The third instalment of the inFamous franchise produced by Sucker Punch Studios, after 2009’s inFamous and 2011’s follow-up inFamous 2, both on the PS3, inFamous Second Son is perhaps one of the first game releases on the next-gen console to live up to the standard in terms of visuals and performance.

Set seven years after the events of inFamous and inFamous 2, which saw the protagonist Cole MacGrath killed following his battle with The Beast, in Second Son, the player takes on the role of Delsin Rowe, the typically smart-mouthed bad boy of a small town in Washington State where he and his Akomish Native-American tribe find themselves on the end of a prison van crash that releases two ‘conduits’, people with superpowers like the previous games’ protagonist, Cole.

When Delsin goes to help Hank, one of the conduits, he inadvertently finds he is a conduit himself and takes on the fire power that the ‘bioterrorist’ possesses.

In terms of gameplay, right from the get-go you can see the power of the PS4’s visuals as the game weans you into the controls in Delsin’s little seaside town featuring a setting sun.

In the early stages, the player is led down a very specific track to understand the controls which, from the off-set, gain increasing complexity as time goes on.

However, unlike the early gameplay, choice becomes a major factor in not just the type of weapons you use on enemies or route to follow, but also the entire story of the game changes based on your ‘karmic choice’, presented just before you begin your sandbox adventure.

After Hank escapes, Delsin attempts to chase and stop him before he creates any further carnage in the small town. Unfortunately for both Delsin and Hank, the government’s newly formed bioterrorist unit, the Department of Unified Protection (DUP), has sent in its own conduit, Brooke Augustine, who has the ability to create and manipulate concrete.

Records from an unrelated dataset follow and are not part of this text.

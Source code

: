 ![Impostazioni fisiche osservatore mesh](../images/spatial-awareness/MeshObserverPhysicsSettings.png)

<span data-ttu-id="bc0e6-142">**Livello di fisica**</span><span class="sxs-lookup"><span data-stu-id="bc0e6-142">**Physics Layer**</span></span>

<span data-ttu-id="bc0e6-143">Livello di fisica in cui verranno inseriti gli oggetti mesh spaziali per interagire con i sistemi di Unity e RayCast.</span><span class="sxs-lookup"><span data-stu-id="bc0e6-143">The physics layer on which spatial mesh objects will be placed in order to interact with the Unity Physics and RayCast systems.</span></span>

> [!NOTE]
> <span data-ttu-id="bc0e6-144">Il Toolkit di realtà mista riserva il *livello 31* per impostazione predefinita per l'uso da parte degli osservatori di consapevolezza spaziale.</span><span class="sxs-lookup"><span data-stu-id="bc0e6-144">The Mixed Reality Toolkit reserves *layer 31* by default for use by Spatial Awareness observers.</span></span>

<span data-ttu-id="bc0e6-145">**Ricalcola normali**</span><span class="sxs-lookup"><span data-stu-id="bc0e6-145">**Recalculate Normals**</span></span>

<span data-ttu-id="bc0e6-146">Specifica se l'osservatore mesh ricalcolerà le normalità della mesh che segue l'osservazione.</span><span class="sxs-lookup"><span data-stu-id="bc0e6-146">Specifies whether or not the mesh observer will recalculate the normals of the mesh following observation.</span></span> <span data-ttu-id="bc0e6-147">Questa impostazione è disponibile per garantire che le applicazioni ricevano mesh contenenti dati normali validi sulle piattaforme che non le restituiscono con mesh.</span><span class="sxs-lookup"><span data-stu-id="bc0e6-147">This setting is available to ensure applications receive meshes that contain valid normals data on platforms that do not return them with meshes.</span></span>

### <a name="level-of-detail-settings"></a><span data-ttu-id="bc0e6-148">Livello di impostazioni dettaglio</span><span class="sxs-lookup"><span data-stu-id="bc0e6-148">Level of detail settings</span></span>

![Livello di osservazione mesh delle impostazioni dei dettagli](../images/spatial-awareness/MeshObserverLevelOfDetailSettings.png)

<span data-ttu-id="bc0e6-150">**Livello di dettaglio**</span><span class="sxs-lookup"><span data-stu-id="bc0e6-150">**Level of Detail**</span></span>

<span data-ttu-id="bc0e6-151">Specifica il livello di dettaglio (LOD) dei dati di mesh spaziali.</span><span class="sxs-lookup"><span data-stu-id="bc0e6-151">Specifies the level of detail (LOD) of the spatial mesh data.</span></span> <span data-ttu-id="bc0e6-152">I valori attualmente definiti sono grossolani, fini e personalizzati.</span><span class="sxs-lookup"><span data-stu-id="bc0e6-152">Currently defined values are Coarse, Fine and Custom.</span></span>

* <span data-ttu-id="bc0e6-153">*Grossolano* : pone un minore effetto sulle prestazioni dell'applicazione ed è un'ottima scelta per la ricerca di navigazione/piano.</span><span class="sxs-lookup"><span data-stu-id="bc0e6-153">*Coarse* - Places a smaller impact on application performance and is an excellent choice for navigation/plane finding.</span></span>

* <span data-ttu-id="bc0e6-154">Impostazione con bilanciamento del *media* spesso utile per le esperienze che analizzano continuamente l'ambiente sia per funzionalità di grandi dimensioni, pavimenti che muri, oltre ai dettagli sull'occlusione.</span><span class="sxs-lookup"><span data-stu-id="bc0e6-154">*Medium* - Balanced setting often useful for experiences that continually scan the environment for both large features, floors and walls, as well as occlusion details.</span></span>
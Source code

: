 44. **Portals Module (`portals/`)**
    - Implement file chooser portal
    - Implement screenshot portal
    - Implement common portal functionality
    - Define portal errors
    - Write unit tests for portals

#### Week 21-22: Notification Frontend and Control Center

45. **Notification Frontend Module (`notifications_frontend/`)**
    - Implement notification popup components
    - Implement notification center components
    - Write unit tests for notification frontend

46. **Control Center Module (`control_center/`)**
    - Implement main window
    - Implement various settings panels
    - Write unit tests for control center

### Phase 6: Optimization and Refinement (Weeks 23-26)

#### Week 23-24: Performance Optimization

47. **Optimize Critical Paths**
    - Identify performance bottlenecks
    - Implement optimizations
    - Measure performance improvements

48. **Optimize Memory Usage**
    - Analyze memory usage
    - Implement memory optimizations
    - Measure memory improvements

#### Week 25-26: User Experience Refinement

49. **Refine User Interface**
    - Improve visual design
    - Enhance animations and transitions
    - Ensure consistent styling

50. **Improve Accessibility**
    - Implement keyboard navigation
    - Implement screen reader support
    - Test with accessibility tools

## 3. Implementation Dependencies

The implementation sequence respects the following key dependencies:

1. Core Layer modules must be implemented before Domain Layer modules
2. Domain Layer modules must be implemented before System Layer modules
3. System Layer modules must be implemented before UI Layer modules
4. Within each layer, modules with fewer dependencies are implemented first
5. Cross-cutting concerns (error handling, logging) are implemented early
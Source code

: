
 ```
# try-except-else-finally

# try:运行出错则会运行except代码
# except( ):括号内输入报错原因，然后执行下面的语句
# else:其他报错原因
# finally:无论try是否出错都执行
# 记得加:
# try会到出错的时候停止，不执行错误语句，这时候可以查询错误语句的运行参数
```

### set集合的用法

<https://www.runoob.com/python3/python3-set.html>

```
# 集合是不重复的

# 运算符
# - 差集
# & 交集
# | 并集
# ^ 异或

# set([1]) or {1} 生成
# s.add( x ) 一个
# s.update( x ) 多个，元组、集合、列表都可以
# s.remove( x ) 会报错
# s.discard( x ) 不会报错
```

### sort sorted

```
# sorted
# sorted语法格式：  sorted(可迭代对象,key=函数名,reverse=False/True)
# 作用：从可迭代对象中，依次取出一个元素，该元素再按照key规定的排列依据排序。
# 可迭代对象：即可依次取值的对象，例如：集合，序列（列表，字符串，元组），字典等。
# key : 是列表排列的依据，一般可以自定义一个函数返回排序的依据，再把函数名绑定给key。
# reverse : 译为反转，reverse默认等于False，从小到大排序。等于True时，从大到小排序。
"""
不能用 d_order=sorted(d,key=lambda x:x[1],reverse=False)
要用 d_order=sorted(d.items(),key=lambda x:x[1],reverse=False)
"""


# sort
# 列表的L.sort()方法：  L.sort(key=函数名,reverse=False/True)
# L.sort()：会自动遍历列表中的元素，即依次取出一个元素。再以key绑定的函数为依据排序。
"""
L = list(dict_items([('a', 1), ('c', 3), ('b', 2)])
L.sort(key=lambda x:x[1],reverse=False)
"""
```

When Augustine and the DUP capture both Delsin and Hank, the player is given the choice of either giving himself up as a conduit or sacrificing his tribe for his own benefit.

After Augustine starts to slowly kill the town with her powers, Delsin goes to find a way of reversing the concrete poisoning that Augustine has inflicted on them.

The karma mechanic has been an integral part of the series to date, but Second Son has ramped up the importance as the player’s choice in this early stage sets the course for the rest of the game’s plot.

Personally, any time the option to choose between doing good or bad in a computer game, I have generally sided towards the good as a natural default. As computer games become more like Hollywood blockbusters, should our characters not mirror the good vs evil we see on screen?

To hell with that. In my own play-through of the game I decided to be evil and sacrifice the tribe. For the rest of the game, the player is rewarded karmic points based off this one decision. If, like me, you decided to go the evil route, you will be rewarded for partaking in arguably sadistic behaviour, such as killing civilians and police officers, silencing protesters, blowing up detaining cells and even taking out buskers.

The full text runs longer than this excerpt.